Pero los nuevos tiempos, lo cierto es que han modificado esa tendencia. Y hoy por hoy, el Estado emprende un nuevo rumbo. Unos lo calificarán de más protector. Otros lo haremos de invasor de la esfera privada. Y otros, desde una ideología u otra, pensaremos que, al margen de posicionamientos basados en el pensamiento político, resulta insostenible desde el punto de vista financiero y económico debido a su insaciable ampliación de competencias, poder y esferas.
El nuevo Estado se enfrenta así a su redefinición. Porque son muchos quienes esperan que ese Estado deje de ser la mínima expresión necesaria para garantizar la defensa de las libertades personales y pase a ser el garante de todas nuestras necesidades. El hacedor de nuestro bienestar. De viviendas sociales, de rentas mínimas, de pensiones no contributivas, de becas para todos, etc.
Esa es la proclama social que hoy avanza. Y son muchos los que consideran que sólo así se podrá garantizar el bienestar en un mundo plagado de retos.
Pero todos ellos deberían pensar diversas cuestiones. Porque si el Estado entra en nuestras vidas -y bolsillos- hasta el punto de ser el garante pleno de nuestro bienestar y equiparación total, ¿qué valor tendrá el esfuerzo? ¿Quién premiará al que más o mejor trabaja? ¿O quién decidirá esforzarse más si el premio a ese sacrificio es nimio o incluso inexistente?
Hoy por hoy, el Estado emprende un nuevo rumbo. Unos lo calificarán de más protector. Otros lo haremos de invasor de la esfera privada. Y otros, desde una ideología u otra, pensaremos que, al margen de posicionamientos basados en el pensamiento político, resulta insostenible desde el punto de vista financiero y económico
El Estado ha pasado a lo largo de la historia de no asistir a los necesitados reales, a ser asistencial de los más necesitados. Y de ayudar a quienes carecían de oportunidades, a equiparar a todos por la vía de elevar las prestaciones de los menos favorecidos a costa de retirar recursos a los más favorecidos.
Pero lo ha hecho sin llegar a preguntarse si esa pretendida igualación, basada principalmente en la exigencia, cada vez mayor, de esfuerzos fiscales a quienes logran mayores rentas, está matando la competitividad, aniquilando el esfuerzo, anulando las ganas de sacrificarse por un presente y un futuro.
Y lo cierto es que, a medida que el premio se reduce y el esfuerzo por él aumenta, son menos los que deciden pelear. Y, por lo tanto, menos los que superan una teórica y pretendida media, provocando de inmediato la rebaja de esa media de recursos para toda la población.
Esa consecuencia ya ha empezado a producirse.
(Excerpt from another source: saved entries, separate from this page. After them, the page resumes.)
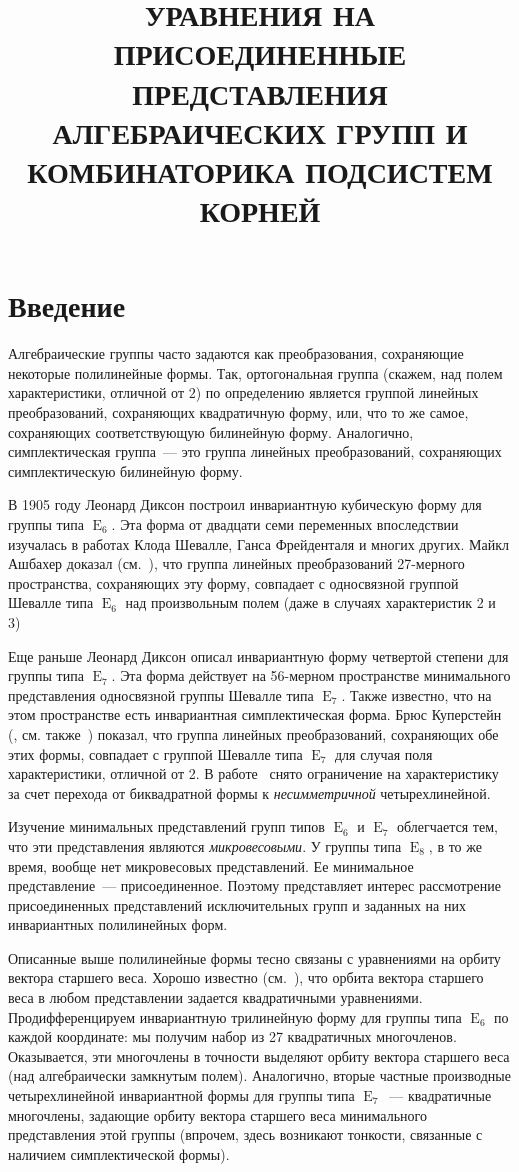 \documentclass[a4paper,12pt]{amsart}
\title[]
{УРАВНЕНИЯ НА ПРИСОЕДИНЕННЫЕ ПРЕДСТАВЛЕНИЯ АЛГЕБРАИЧЕСКИХ ГРУПП И КОМБИНАТОРИКА ПОДСИСТЕМ КОРНЕЙ}
\date{}
\def\E{\operatorname{E}}
\theoremstyle{plain}
\theoremstyle{remark}
\theoremstyle{definition}
\begin{document}
\maketitle
\section*{Введение}

Алгебраические группы часто задаются как преобразования, сохраняющие
некоторые полилинейные формы. Так, ортогональная группа
(скажем, над полем характеристики, отличной от $2$) по определению
является группой линейных преобразований, сохраняющих квадратичную форму,
или, что то же самое, сохраняющих соответствующую билинейную форму.
Аналогично, симплектическая группа~--- это группа линейных преобразований,
сохраняющих симплектическую билинейную форму.

В 1905 году Леонард Диксон построил инвариантную кубическую форму для группы
типа $\E_6$. Эта форма от двадцати семи переменных
впоследствии изучалась в работах Клода Шевалле,
Ганса Фрейденталя и многих других. Майкл Ашбахер доказал
(см.~\cite{Aschbacher_e6}), что группа линейных
преобразований 27-мерного пространства, сохраняющих эту форму, совпадает
с односвязной группой Шевалле типа $\E_6$ над произвольным полем (даже в случаях
характеристик 2 и 3)

Еще раньше Леонард Диксон описал инвариантную форму четвертой степени для группы
типа $\E_7$. Эта форма действует на 56-мерном пространстве минимального
представления односвязной группы Шевалле типа $\E_7$. Также известно, что на
этом пространстве есть инвариантная симплектическая форма.
Брюс Куперстейн (\cite{Cooperstein_E7}, см. также~\cite{Aschbacher_multi})
показал, что группа линейных преобразований, сохраняющих обе
этих формы, совпадает с группой Шевалле типа $\E_7$ для случая поля
характеристики, отличной от 2. В работе~\cite{Luzgarev_e7_invariants}
снято ограничение на характеристику
за счет перехода от биквадратной формы к {\em несимметричной} четырехлинейной.

Изучение минимальных представлений групп типов $\E_6$ и $\E_7$ облегчается тем,
что эти представления являются {\em микровесовыми}. У группы типа $\E_8$, в то же
время, вообще нет микровесовых представлений. Ее минимальное представление~---
присоединенное. Поэтому представляет интерес рассмотрение присоединенных
представлений исключительных групп и заданных на них инвариантных полилинейных форм.

Описанные выше полилинейные формы тесно связаны с уравнениями на орбиту вектора
старшего веса. Хорошо известно (см.~\cite{Lichtenstein}), что орбита вектора старшего веса
в любом представлении задается квадратичными уравнениями.
Продифференцируем инвариантную трилинейную форму для группы типа $\E_6$ по каждой
координате: мы получим набор из 27 квадратичных многочленов. Оказывается,
эти многочлены в точности выделяют орбиту вектора старшего веса (над алгебраически
замкнутым полем). Аналогично, вторые частные производные четырехлинейной инвариантной
формы для группы типа $\E_7$~--- квадратичные многочлены, задающие орбиту
вектора старшего веса минимального представления этой группы (впрочем, здесь
возникают тонкости, связанные с наличием симплектической формы).
\end{document}
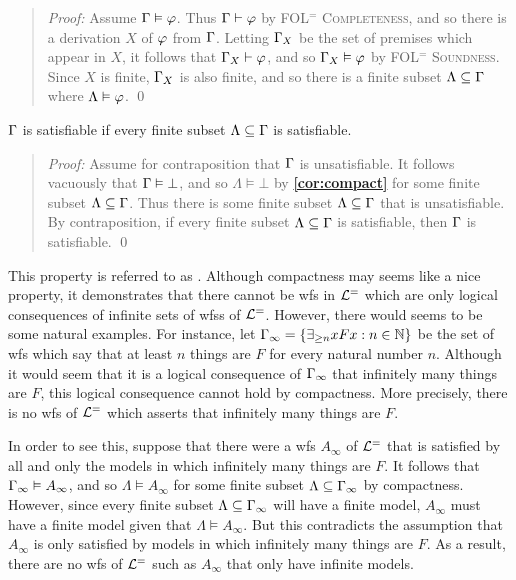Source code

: \begin{quote} 
  \textit{Proof:} 
  Assume $\Gamma\vDash\varphi$.  
  Thus $\Gamma\vdash\varphi$ by \textsc{FOL$^=$ Completeness}, and so there is a derivation $X$ of $\varphi$ from $\Gamma$.
  Letting $\Gamma_X$ be the set of premises which appear in $X$, it follows that $\Gamma_X\vdash\varphi$, and so $\Gamma_X\vDash\varphi$ by \textsc{FOL$^=$ Soundness}.
  Since $X$ is finite, $\Gamma_X$ is also finite, and so there is a finite subset $\Lambda\subseteq\Gamma$ where $\Lambda\vDash\varphi$.
  \qed
\end{quote}



\begin{Cthm}[Compactness] \label{cor:compact2}
  $\Gamma$ is satisfiable if every finite subset $\Lambda\subseteq\Gamma$ is satisfiable.
\end{Cthm}

\begin{quote} 
  \textit{Proof:} 
  Assume for contraposition that $\Gamma$ is unsatisfiable. 
  It follows vacuously that $\Gamma\vDash\bot$, and so $\Lambda\vDash\bot$ by \textbf{\ref{cor:compact}} for some finite subset $\Lambda\subseteq\Gamma$.
  Thus there is some finite subset $\Lambda\subseteq\Gamma$ that is unsatisfiable. 
  By contraposition, if every finite subset $\Lambda\subseteq\Gamma$ is satisfiable, then $\Gamma$ is satisfiable. 
  \qed
\end{quote}


This property is referred to as .
Although compactness may seems like a nice property, it demonstrates that there cannot be wfs in $\mathcal{L}^{=}$ which are only logical consequences of infinite sets of wfss of $\mathcal{L}^{=}$.
However, there would seems to be some natural examples.
For instance, let $\Gamma_\infty=\lbrace\exists_{\geq n}xFx:n\in\mathbb{N}\rbrace$ be the set of wfs which say that at least $n$ things are $F$ for every natural number $n$. 
Although it would seem that it is a logical consequence of $\Gamma_\infty$ that infinitely many things are $F$, this logical consequence cannot hold by compactness.
More precisely, there is no wfs of $\mathcal{L}^{=}$ which asserts that infinitely many things are $F$.

In order to see this, suppose that there were a wfs $A_\infty$ of $\mathcal{L}^{=}$ that is satisfied by all and only the models in which infinitely many things are $F$.
It follows that $\Gamma_\infty\vDash A_\infty$, and so $\Lambda\vDash A_\infty$ for some finite subset $\Lambda\subseteq\Gamma_\infty$ by compactness.
However, since every finite subset $\Lambda\subseteq\Gamma_\infty$ will have a finite model, $A_\infty$ must have a finite model given that $\Lambda\vDash A_\infty$. 
But this contradicts the assumption that $A_\infty$ is only satisfied by models in which infinitely many things are $F$.
As a result, there are no wfs of $\mathcal{L}^{=}$ such as $A_\infty$ that only have infinite models. %

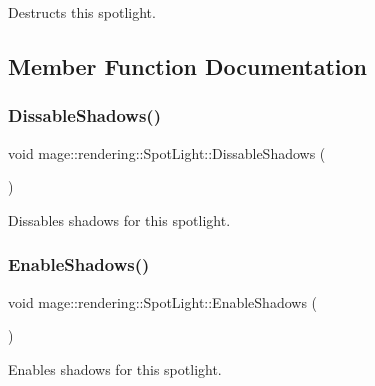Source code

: Destructs this spotlight. 

\subsection{Member Function Documentation}
\hypertarget{classmage_1_1rendering_1_1_spot_light_a11897283e223ed345a2d04738e7fc267}{}\label{classmage_1_1rendering_1_1_spot_light_a11897283e223ed345a2d04738e7fc267} 
\subsubsection{\texorpdfstring{Dissable\+Shadows()}{DissableShadows()}}
{\footnotesize\ttfamily void mage\+::rendering\+::\+Spot\+Light\+::\+Dissable\+Shadows (\begin{DoxyParamCaption}{ }\end{DoxyParamCaption})\hspace{0.3cm}{\ttfamily [noexcept]}}

Dissables shadows for this spotlight. \hypertarget{classmage_1_1rendering_1_1_spot_light_ace198989b91c5b4ca590dabef5b88e25}{}\label{classmage_1_1rendering_1_1_spot_light_ace198989b91c5b4ca590dabef5b88e25} 
\subsubsection{\texorpdfstring{Enable\+Shadows()}{EnableShadows()}}
{\footnotesize\ttfamily void mage\+::rendering\+::\+Spot\+Light\+::\+Enable\+Shadows (\begin{DoxyParamCaption}{ }\end{DoxyParamCaption})\hspace{0.3cm}{\ttfamily [noexcept]}}

Enables shadows for this spotlight. \hypertarget{classmage_1_1rendering_1_1_spot_light_a09e58c11a2f81de811c4d8e51c5d13c3}{}\label{classmage_1_1rendering_1_1_spot_light_a09e58c11a2f81de811c4d8e51c5d13c3} 
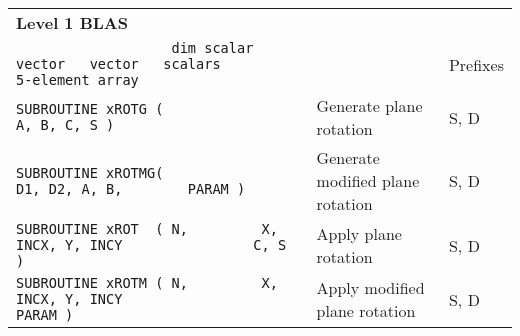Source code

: \documentclass[10pt,a3paper, landscape]{article}
\begin{document}
	\pagestyle{empty}
	
	\hspace{0.5cm}
	\begin{tabular}{lll}
		\multicolumn{3}{l}{\Large{\textbf{Level 1 BLAS}}}                                                                                                                                                                                                                                                                                                                                    \\
		\verb|                   dim scalar vector   vector   scalars              5-element array     | &                                                                                                                                                                                                                                                              & Prefixes           \\
		\verb|SUBROUTINE xROTG (                                      A, B, C, S )                     | & Generate plane rotation                                                                                                                                                                                                                                      & S, D               \\
		\verb|SUBROUTINE xROTMG(                              D1, D2, A, B,        PARAM )             | & Generate modified plane rotation                                                                                                                                                                                                                             & S, D               \\
		\verb|SUBROUTINE xROT  ( N,         X, INCX, Y, INCY                C, S )                     | & Apply plane rotation                                                                                                                                                                                                                                         & S, D               \\
		\verb|SUBROUTINE xROTM ( N,         X, INCX, Y, INCY                       PARAM )             | & Apply modified plane rotation                                                                                                                                                                                                                                & S, D               \\

\end{tabular}
\end{document}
Por eso los aumentos de prestaciones sociales han ido permanentemente acompañados de incrementos de los niveles de deuda pública. Porque no ha habido aumentos de productividad o recaudación paralelos a los incrementos de gasto público.
Porque el castigo fiscal es cada vez mayor y acaba aniquilando la propia fuente de recaudación. Y el premio, por lo tanto, acaba siendo menor. Para todos los que pelean por él. Y para quienes esperan vivir de las rentas superiores a las suyas.
El Estado ha crecido, de este modo, aniquilando su propia capacidad de financiación. Y asfixiando la del sector privado. Y ese es su principal reto: el de no crecer contra la libertad y la esfera privada. El de no matar su propia capacidad de financiación y, por lo tanto, su continuidad por no encontrar un equilibrio entre su necesaria existencia mínima y la igualmente necesaria existencia máxima de libertad.